Case in point. We've been innundated with several varieties of gulls on our lake. I'm not interested enough in them to track down what species I'm seeing, but they are very entertaining. About this time last year we had what we called The Weekend Of The Gazillion Gulls. We always have lots of gulls, but for three days it looked like a snow blizzard on the lake every single second for three days. They were everywhere, dipping and darting, floating on the surface, perching on boat houses and slips. Mostly Ring-Billed Gulls (I DID look these guys up, it was such an unusual event), which are quite large. Their calls were constant and loud; we could hear them in the house. ANYWAY, I'm digressing. Yesterday my husband is staring out the window toward the lake and said "What are those birds DOING?" A bunch of gulls were feeding on what we guessed to be a school of minnows. The loons were trying to cash in as well. Here's one shot of many. Okay. I had to get outside. The birds were calling me. Back to my mini-road trip. Pulling into a large gravelled area below the dam, the designated bird watching area was practically deserted. Sounds of gulls reached my ears when the car's engine was silenced. Aaaahhh....how peaceful. Gulls and cormorants and coots were floating around in front of me - the usual dam birds. (LOL)
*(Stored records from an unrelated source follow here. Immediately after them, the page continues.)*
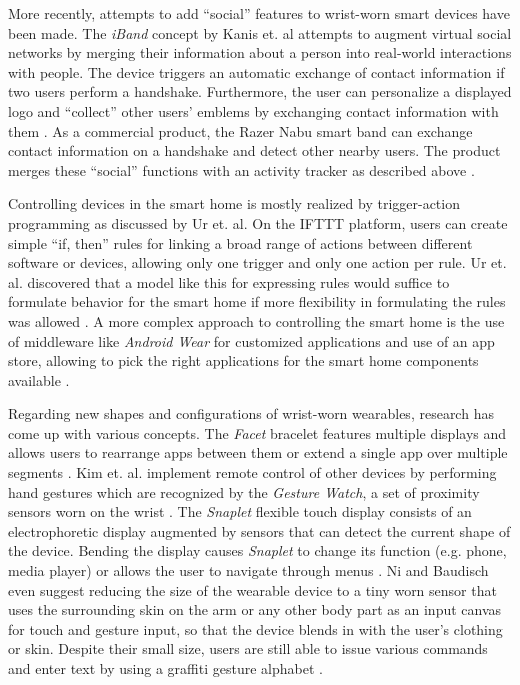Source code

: More recently, attempts to add ``social'' features to wrist-worn smart devices have been made. The \textit{iBand} concept by Kanis et. al attempts to augment virtual social networks by merging their information about a person into real-world interactions with people. The device  triggers an automatic exchange of contact information if two users perform a handshake. Furthermore, the user can personalize a displayed logo and ``collect'' other users' emblems by exchanging contact information with them \cite{Kanis2005}. As a commercial product, the Razer Nabu smart band can exchange contact information on a handshake and detect other nearby users. The product merges these ``social'' functions with an activity tracker as described above \cite{razernabu}.

Controlling devices in the smart home is mostly realized by trigger-action programming as discussed by Ur et. al. On the IFTTT platform, users can create simple ``if, then'' rules for linking a broad range of actions between different software or devices, allowing only one trigger and only one action per rule. Ur et. al. discovered that a model like this for expressing rules would suffice to formulate behavior for the smart home if more flexibility in formulating the rules was allowed \cite{Ur2014}. A more complex approach to controlling the smart home is the use of middleware like \textit{Android Wear} for customized applications and use of an app store, allowing to pick the right applications for the smart home components available \cite{androidwear}.

Regarding new shapes and configurations of wrist-worn wearables, research has come up with various concepts. The \textit{Facet} bracelet features multiple displays and allows users to rearrange apps between them or extend a single app over multiple segments \cite{Lyons2012}. Kim et. al. implement remote control of other devices by performing hand gestures which are recognized by the \textit{Gesture Watch}, a set of proximity sensors worn on the wrist \cite{Kim2007}. The \textit{Snaplet} flexible touch display consists of an electrophoretic display augmented by sensors that can detect the current shape of the device. Bending the display causes \textit{Snaplet} to change its function (e.g. phone, media player) or allows the user to navigate through menus \cite{Tarun2011}. Ni and Baudisch even suggest reducing the size of the wearable device to a tiny worn sensor that uses the surrounding skin on the arm or any other body part as an input canvas for touch and gesture input, so that the device blends in with the user's clothing or skin. Despite their small size, users are still able to issue various commands and enter text by using a graffiti gesture alphabet \cite{Ni2009}.

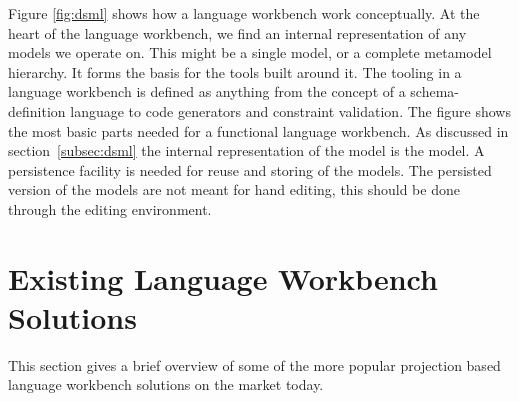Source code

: Figure \ref{fig:dsml} shows how a language workbench work conceptually. At the heart of the language workbench, we find an internal representation of any models we operate on. This might be a single model, or a complete metamodel hierarchy. It forms the basis for the tools built around it. The tooling in a language workbench is defined as anything from the concept of a schema-definition language to code generators and constraint validation. The figure shows the most basic parts needed for a functional language workbench. As discussed in section~\ref{subsec:dsml} the internal representation of the model is the model. A persistence facility is needed for reuse and storing of the models. The persisted version of the models are not meant for hand editing, this should be done through the editing environment. 



\section{Existing Language Workbench Solutions} 
This section gives a brief overview of some of the more popular projection based language workbench solutions on the market today. 

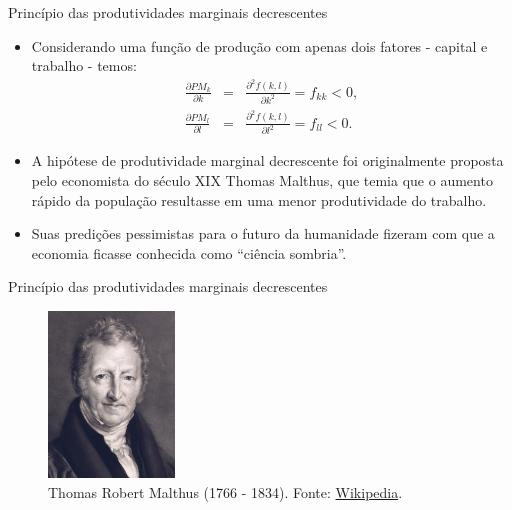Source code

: \documentclass[10pt]{beamer}
\begin{document}
\begin{frame}{Princípio das produtividades marginais decrescentes}
    \begin{itemize}
        \item Considerando uma função de produção com apenas dois fatores - capital e trabalho - temos:
        \begin{eqnarray*}
            \frac{\partial PM_k}{\partial k} &=& \frac{\partial^2 f(k,l)}{\partial k^2} = f_{kk} < 0, \\
            \frac{\partial PM_l}{\partial l} &=& \frac{\partial^2 f(k,l)}{\partial l^2} = f_{ll} < 0.
        \end{eqnarray*}
         
        \item A hipótese de produtividade marginal decrescente foi originalmente proposta pelo economista do século XIX Thomas Malthus, que temia que o aumento rápido da população resultasse em uma menor produtividade do trabalho.
        \bigskip
        \item Suas predições pessimistas para o futuro da humanidade fizeram com que a economia ficasse conhecida como ``ciência sombria''.
    \end{itemize}
\end{frame}

\begin{frame}{Princípio das produtividades marginais decrescentes}
    \begin{figure}
        \centering
        \includegraphics[width=0.3\textwidth]{./figures/aula14_fig2.jpg}
        \caption{Thomas Robert Malthus (1766 - 1834). Fonte: \href{https://en.wikipedia.org/wiki/Thomas_Robert_Malthus}{Wikipedia}.}
        \label{fig3}
    \end{figure}
\end{frame}
\end{document}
I grab camera and keys, locking the door began to walk around. Immediately, I spy something unexpected and almost couldn't breathe - the American White Pelicans were here!!! Folks, this is rare. This is only the 2nd year I've been fortunate enough to see them. Amazingly, they were completely unfathed by my presence and I got some great shots. Here are some good ones.



They kinda speak for themselves, these photos. What beautiful birds! I was extraordinarily blessed to see them, and get close enough (with my 100-400 zoom) to immortalize them and share with friends. Fishermen and their boats began coming to shore as rain was moving in, their presence disturbed the pelicans who flew closer to the dam. The rain and their movement away was a signal it was time to return to the real world, leaving my pelican pals to enjoy their fishes.

Watching these huge white birds I thought about our friend John, Born Again Bird Watcher, who is sick with pneumonia. This post is for him - get well soon, John!

18 comments:

jodi said...

Oh MY....these photos are breathtaking, Debi! I can only dream about such birds, although I hear reports of bluebirds down in the Valley around a few sites, so I'm going to put up nesting boxes and plant more trees as shelter..the pelicans, however, I'll just have to enjoy via your blog!

Diane said...

Sounds like a perfect day and what great shots you got especially of that bluebird and those pelicans! Wow, with a 400mm no wonder you get some deliciously close shots. Those of the pelicans flying are fantastic. I hope you feel rejuvenated.

Diane
Alberta Postcards
Diane's Flickr photos

Threadspider said...

OH-pelicans!!! I have never seen live pelicans! Such stunning pictures...... Such a perfect day.

flowergardengirl said...

Wow, and I mean wow about your photos and documenting. I love to see what you are seeing. This is a beautiful blog and thanks for sharing so much. I read about the TVA not selling any more property. Isn't that kinda funny----first they force people off their land back when they built the whole thing----then they allow redevelopment and now they stopped any development. It is a evolution of the environment of sorts. They seem go have come full circle. It really did create and do lots of good and some pretty lakes came out of the TVA project.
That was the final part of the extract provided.